In the records below, find the line containing "is interpreted as" and the line containing "combined effect of"; please repeat exactly the lines from one to the other, both included, and nothing more.

(Records contained in a dataset)
☆ ☆ ☆ ☆

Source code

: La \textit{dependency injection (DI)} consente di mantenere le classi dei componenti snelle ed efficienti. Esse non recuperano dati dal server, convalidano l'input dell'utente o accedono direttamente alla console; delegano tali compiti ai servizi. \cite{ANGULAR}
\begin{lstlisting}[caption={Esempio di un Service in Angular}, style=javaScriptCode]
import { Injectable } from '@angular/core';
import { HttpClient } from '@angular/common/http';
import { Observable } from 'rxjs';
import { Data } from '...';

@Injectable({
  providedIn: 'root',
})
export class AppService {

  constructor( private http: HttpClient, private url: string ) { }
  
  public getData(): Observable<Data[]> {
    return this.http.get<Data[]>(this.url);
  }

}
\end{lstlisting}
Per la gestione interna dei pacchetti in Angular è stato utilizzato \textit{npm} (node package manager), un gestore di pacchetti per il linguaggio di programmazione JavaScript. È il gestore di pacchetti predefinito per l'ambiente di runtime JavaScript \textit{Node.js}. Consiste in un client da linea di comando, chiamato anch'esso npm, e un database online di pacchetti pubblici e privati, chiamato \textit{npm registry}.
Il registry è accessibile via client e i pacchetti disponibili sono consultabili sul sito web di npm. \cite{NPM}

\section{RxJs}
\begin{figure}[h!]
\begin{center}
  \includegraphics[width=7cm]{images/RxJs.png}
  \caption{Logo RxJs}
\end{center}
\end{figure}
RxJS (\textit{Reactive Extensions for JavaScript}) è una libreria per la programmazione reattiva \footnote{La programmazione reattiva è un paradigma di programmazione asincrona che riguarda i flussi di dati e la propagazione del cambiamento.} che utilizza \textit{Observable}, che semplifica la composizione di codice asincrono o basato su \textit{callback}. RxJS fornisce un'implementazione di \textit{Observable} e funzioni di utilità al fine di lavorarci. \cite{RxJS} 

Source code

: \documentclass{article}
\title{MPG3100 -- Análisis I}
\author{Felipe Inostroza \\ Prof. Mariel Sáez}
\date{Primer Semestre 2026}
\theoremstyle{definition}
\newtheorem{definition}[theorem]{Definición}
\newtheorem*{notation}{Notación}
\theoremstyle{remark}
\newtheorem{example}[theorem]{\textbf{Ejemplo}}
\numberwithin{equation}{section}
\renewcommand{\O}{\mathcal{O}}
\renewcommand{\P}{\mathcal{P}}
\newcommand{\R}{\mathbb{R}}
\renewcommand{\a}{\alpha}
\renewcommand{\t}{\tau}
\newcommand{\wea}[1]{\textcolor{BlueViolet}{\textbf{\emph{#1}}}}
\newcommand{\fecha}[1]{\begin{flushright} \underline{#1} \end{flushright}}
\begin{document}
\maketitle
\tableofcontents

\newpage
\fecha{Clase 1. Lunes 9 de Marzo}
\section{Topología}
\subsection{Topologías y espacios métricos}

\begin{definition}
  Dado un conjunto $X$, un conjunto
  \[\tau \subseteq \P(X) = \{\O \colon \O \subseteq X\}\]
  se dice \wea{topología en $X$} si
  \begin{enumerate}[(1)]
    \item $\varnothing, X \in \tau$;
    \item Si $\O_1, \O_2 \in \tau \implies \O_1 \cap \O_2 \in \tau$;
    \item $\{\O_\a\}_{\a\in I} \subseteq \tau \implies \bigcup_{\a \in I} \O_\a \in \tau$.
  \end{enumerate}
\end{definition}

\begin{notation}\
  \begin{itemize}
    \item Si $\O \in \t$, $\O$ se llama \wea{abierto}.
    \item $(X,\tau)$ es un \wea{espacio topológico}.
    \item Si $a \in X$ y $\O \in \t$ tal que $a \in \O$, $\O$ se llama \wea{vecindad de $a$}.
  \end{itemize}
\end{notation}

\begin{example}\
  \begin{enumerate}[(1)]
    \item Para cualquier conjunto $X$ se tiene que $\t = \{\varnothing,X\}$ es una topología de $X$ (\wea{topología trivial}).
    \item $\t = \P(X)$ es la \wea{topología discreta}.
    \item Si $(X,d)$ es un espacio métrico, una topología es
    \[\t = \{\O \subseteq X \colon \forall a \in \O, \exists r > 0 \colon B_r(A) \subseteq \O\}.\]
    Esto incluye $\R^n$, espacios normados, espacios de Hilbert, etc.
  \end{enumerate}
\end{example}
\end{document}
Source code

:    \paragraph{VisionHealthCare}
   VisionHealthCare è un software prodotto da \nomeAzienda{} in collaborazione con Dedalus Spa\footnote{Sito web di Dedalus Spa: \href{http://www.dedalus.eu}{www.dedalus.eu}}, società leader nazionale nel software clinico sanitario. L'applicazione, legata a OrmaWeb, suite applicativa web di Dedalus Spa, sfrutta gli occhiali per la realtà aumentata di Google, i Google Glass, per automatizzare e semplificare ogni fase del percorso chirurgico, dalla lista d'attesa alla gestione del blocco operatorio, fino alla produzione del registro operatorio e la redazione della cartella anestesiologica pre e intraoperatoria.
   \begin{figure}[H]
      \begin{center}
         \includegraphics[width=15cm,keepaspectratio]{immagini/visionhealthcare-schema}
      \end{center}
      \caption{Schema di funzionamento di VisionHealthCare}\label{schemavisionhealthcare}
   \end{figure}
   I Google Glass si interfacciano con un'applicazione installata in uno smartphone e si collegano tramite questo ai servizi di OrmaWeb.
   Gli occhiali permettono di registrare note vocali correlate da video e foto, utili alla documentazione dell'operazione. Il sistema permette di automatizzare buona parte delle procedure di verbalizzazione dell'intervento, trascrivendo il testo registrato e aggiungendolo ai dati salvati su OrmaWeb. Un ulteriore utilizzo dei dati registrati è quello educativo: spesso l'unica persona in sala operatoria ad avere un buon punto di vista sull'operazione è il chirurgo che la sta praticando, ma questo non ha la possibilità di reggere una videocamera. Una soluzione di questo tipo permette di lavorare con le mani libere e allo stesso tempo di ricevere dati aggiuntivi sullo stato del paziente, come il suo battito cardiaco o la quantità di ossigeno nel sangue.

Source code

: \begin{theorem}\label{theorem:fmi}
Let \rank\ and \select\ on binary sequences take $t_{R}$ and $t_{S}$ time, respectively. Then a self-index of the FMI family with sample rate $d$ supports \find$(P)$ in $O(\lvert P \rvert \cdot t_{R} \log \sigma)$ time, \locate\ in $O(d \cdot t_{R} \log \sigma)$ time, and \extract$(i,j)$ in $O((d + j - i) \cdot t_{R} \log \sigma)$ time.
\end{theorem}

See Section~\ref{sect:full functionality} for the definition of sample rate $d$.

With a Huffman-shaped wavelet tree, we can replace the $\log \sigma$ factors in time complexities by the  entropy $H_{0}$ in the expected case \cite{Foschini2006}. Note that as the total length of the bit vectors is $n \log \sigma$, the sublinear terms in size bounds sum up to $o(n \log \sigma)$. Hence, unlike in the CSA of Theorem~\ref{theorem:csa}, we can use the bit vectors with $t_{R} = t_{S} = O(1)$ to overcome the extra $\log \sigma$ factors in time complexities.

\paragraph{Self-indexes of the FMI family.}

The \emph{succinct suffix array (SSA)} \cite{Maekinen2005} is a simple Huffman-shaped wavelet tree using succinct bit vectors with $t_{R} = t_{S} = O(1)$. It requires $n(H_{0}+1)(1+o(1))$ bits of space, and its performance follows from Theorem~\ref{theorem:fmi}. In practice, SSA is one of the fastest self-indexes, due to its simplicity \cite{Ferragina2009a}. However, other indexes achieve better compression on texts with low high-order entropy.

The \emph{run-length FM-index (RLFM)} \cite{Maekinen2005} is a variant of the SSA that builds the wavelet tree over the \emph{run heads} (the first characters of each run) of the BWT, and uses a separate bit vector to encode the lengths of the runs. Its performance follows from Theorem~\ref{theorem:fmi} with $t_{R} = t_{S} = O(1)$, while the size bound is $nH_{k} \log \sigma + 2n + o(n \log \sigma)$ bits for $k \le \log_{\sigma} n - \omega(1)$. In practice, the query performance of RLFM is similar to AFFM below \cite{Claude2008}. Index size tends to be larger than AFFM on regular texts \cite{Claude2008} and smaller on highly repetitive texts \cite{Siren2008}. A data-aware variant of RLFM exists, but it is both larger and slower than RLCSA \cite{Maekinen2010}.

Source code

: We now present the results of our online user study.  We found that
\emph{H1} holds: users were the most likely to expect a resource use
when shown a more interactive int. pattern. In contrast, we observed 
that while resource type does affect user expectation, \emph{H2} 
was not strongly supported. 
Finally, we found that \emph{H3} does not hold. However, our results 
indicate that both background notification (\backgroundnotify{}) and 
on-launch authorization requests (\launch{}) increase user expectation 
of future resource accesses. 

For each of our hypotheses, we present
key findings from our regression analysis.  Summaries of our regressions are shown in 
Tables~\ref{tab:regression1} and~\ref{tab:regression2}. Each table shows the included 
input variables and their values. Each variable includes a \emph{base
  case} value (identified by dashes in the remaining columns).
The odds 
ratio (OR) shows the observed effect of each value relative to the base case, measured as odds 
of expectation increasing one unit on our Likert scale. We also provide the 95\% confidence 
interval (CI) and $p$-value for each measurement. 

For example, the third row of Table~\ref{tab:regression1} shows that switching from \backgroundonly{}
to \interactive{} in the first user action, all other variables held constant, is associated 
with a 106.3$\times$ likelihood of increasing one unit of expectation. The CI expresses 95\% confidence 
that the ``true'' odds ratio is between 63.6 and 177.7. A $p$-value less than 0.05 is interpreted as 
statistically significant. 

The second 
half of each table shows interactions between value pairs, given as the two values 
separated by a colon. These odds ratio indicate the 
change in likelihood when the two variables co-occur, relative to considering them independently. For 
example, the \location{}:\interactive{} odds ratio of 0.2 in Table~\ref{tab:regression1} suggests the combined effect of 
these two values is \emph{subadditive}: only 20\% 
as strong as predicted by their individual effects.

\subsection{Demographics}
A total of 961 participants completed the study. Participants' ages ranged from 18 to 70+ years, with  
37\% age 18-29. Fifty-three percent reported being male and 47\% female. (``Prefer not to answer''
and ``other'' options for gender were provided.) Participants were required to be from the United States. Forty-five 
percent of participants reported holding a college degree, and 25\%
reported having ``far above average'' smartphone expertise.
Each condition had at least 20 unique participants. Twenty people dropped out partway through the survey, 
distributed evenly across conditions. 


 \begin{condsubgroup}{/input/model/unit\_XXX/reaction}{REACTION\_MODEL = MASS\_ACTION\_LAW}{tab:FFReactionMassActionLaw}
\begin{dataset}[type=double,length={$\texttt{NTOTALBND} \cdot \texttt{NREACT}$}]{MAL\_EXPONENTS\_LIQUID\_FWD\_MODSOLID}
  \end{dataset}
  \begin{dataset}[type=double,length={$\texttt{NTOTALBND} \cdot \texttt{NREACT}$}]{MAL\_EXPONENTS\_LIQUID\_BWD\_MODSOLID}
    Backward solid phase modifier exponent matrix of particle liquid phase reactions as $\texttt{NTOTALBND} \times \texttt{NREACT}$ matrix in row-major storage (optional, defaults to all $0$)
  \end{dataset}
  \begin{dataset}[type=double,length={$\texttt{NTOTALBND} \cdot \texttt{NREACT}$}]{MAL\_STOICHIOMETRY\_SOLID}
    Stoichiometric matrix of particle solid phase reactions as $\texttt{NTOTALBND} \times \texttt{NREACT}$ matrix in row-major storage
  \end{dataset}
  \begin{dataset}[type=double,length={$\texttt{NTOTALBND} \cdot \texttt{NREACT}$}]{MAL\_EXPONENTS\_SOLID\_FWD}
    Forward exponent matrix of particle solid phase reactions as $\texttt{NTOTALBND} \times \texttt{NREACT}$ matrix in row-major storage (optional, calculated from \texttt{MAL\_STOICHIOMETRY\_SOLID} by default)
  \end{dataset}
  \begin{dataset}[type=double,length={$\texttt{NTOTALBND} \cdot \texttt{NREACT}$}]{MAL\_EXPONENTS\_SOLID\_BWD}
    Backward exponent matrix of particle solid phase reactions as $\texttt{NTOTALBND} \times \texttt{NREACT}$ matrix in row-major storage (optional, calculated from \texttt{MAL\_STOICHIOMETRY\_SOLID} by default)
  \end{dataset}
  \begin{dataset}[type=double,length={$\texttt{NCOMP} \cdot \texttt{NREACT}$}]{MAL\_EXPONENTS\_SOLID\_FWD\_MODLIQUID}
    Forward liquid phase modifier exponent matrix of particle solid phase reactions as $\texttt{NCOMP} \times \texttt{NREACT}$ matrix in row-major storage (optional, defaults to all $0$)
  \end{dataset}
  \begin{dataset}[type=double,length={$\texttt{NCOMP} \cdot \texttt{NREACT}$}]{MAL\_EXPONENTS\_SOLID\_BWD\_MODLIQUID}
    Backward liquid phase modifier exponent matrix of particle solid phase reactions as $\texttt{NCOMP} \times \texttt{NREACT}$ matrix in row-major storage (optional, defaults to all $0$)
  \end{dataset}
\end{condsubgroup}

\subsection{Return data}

☆ ☆ ☆ ☆

Written answer:
that the ``true'' odds ratio is between 63.6 and 177.7. A $p$-value less than 0.05 is interpreted as 
statistically significant. 

The second 
half of each table shows interactions between value pairs, given as the two values 
separated by a colon. These odds ratio indicate the 
change in likelihood when the two variables co-occur, relative to considering them independently. For 
example, the \location{}:\interactive{} odds ratio of 0.2 in Table~\ref{tab:regression1} suggests the combined effect of 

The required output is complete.